- Directions: Wherever the word "self" turns up in a line of the entries, copy that line.

Source texts of formatted documents:
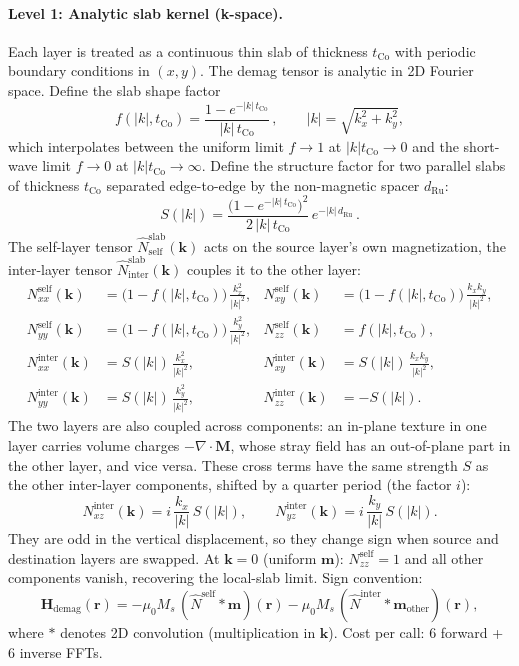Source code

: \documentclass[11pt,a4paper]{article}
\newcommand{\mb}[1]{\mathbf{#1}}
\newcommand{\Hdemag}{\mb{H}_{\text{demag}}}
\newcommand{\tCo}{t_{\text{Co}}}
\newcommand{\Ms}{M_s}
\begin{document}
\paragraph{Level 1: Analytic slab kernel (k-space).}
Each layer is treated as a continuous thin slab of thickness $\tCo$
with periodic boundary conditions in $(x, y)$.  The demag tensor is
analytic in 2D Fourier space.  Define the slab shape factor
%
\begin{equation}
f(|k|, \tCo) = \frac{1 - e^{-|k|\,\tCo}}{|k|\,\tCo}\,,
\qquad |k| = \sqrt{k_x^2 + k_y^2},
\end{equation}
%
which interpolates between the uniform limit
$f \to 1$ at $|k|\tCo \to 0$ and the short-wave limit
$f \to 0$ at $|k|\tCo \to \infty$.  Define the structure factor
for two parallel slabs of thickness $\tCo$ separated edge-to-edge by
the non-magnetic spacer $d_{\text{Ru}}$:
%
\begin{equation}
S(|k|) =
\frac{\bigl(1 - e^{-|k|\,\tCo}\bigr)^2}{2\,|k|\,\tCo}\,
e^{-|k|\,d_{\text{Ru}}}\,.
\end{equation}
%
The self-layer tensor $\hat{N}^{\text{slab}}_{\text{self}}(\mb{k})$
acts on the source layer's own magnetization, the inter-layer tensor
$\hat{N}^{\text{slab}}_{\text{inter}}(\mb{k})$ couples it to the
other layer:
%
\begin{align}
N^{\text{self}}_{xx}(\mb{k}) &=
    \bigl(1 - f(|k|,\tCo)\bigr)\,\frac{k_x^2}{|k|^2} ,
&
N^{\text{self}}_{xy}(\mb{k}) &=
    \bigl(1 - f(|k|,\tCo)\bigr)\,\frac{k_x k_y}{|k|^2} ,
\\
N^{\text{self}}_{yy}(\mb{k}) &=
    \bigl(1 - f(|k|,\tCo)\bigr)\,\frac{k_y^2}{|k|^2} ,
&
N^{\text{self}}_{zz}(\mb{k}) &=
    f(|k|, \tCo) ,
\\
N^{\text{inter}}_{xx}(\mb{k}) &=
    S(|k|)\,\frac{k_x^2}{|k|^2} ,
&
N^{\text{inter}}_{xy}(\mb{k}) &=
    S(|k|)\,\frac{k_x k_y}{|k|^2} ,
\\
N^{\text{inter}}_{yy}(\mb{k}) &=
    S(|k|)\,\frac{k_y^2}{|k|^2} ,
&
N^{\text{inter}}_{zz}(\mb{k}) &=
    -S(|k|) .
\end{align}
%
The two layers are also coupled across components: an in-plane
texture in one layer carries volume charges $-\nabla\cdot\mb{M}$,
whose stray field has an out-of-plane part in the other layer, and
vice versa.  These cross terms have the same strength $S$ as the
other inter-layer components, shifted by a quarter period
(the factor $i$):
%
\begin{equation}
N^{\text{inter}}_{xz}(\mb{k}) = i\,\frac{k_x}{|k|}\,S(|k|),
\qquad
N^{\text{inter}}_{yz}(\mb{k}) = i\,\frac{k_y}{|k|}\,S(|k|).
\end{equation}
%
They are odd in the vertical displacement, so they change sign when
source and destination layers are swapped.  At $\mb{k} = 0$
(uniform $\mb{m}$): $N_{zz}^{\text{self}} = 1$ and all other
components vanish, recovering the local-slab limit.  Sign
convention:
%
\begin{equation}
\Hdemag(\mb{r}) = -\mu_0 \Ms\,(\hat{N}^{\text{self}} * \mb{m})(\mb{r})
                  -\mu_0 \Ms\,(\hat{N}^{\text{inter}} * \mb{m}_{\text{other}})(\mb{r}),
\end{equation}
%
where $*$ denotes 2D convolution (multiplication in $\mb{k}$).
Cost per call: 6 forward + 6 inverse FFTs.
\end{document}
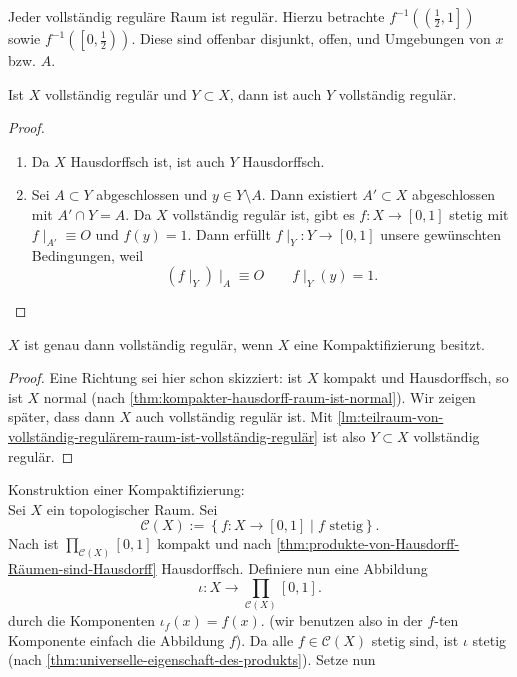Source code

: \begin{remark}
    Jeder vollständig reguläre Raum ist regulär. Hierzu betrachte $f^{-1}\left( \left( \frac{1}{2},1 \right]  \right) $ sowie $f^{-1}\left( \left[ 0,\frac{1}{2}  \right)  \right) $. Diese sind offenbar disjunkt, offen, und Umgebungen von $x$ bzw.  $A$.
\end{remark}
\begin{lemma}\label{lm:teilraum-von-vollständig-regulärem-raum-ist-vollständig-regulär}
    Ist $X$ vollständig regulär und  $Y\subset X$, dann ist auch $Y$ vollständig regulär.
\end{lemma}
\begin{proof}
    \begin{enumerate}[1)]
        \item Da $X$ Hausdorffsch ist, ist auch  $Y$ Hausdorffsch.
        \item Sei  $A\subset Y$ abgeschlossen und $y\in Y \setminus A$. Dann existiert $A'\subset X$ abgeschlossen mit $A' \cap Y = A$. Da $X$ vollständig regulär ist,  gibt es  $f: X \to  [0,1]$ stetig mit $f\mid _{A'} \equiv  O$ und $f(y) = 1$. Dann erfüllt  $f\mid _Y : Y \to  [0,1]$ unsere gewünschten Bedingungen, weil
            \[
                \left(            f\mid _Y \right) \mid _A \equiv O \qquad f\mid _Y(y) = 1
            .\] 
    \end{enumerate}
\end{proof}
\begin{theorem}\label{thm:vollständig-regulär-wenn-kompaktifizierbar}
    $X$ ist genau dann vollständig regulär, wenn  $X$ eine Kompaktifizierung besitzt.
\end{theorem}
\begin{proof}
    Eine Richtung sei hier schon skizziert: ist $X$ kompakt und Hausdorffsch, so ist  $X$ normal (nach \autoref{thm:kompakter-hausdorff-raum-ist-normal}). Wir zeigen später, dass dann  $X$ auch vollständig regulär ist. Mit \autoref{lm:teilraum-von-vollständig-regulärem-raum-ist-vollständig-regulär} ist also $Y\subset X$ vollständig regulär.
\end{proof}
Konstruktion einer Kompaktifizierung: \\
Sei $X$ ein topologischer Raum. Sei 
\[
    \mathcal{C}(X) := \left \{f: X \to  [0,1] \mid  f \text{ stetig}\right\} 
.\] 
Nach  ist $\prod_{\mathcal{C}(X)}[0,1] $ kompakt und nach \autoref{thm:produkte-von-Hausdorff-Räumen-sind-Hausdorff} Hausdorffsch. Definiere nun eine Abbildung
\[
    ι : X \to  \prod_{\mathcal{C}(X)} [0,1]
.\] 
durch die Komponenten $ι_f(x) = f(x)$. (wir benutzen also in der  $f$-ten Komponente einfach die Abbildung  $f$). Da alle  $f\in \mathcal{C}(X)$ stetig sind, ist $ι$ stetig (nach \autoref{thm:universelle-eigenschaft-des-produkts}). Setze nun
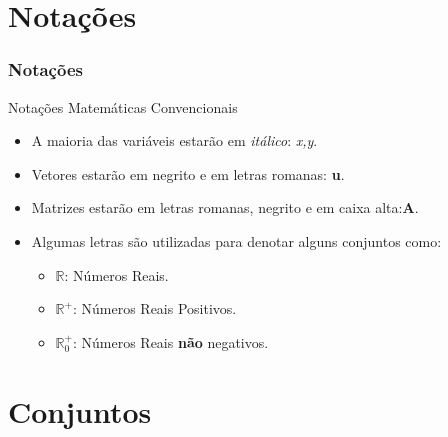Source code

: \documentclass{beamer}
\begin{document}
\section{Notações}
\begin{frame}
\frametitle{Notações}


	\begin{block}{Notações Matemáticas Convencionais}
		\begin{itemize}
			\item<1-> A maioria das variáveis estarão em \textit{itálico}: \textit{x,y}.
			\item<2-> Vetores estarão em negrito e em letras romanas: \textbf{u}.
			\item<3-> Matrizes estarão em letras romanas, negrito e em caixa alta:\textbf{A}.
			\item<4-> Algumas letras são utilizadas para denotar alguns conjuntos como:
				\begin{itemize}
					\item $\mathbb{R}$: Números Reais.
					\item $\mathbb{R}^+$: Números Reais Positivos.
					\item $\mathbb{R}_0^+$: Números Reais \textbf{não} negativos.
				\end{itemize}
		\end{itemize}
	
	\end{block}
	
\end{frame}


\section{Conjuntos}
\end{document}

---

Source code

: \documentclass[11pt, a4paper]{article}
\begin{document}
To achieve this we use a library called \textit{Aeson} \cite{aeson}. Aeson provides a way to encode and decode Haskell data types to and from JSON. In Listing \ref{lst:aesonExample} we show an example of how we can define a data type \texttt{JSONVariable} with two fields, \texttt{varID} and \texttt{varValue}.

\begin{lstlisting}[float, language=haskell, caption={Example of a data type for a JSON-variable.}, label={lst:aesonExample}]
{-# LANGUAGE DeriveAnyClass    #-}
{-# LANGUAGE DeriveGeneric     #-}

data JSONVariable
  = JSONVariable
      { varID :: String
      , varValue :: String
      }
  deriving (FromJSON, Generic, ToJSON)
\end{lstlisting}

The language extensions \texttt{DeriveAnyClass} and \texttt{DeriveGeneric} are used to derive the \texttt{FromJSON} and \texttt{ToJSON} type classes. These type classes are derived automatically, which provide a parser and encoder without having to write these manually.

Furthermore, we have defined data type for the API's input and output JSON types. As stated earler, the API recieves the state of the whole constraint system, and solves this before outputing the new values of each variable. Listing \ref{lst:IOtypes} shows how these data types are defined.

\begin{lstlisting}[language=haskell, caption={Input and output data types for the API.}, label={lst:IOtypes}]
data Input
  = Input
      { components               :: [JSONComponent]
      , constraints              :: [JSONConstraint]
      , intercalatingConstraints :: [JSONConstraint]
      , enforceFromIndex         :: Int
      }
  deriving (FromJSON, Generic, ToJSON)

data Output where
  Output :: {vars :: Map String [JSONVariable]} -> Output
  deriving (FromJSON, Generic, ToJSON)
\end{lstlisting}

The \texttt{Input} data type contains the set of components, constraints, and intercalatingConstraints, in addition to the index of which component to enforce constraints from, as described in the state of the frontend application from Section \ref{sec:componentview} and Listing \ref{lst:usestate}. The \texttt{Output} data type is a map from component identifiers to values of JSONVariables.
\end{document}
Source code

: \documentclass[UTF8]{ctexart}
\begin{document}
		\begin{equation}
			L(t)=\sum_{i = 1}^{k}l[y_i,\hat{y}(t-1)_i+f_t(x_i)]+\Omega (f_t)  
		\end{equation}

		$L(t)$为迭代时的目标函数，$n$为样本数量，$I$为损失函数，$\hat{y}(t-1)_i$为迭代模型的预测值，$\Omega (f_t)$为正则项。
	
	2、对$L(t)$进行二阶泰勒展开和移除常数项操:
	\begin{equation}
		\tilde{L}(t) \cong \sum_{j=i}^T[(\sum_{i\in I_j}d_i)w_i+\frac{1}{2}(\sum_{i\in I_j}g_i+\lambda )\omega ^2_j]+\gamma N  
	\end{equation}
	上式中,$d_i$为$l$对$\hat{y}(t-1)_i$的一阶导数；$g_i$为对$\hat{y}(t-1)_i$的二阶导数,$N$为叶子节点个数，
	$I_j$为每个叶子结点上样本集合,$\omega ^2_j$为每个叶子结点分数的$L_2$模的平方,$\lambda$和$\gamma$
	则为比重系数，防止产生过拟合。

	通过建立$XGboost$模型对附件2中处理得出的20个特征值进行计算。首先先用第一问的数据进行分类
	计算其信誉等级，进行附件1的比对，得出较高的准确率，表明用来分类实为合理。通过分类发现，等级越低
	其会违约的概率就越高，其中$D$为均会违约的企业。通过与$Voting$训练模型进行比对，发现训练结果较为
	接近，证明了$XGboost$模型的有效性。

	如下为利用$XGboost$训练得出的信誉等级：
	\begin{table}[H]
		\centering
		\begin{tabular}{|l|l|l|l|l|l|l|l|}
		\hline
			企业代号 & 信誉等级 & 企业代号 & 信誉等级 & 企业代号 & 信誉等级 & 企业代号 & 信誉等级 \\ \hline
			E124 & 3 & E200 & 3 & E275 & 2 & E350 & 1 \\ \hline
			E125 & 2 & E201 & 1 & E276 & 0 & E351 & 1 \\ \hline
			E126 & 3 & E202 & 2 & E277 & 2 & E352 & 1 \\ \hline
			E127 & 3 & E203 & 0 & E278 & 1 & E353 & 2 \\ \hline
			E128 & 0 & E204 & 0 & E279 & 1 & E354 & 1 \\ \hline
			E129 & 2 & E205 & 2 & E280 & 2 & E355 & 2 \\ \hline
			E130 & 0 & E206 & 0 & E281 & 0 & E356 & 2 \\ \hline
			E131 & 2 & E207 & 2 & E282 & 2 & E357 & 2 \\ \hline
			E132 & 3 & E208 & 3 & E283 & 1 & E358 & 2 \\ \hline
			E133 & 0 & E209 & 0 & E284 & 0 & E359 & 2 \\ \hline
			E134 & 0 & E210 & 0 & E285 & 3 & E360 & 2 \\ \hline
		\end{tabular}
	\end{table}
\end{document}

- Task solution:
The self-layer tensor $\hat{N}^{\text{slab}}_{\text{self}}(\mb{k})$
N^{\text{self}}_{xx}(\mb{k}) &=
N^{\text{self}}_{xy}(\mb{k}) &=
N^{\text{self}}_{yy}(\mb{k}) &=
N^{\text{self}}_{zz}(\mb{k}) &=
(uniform $\mb{m}$): $N_{zz}^{\text{self}} = 1$ and all other
\Hdemag(\mb{r}) = -\mu_0 \Ms\,(\hat{N}^{\text{self}} * \mb{m})(\mb{r})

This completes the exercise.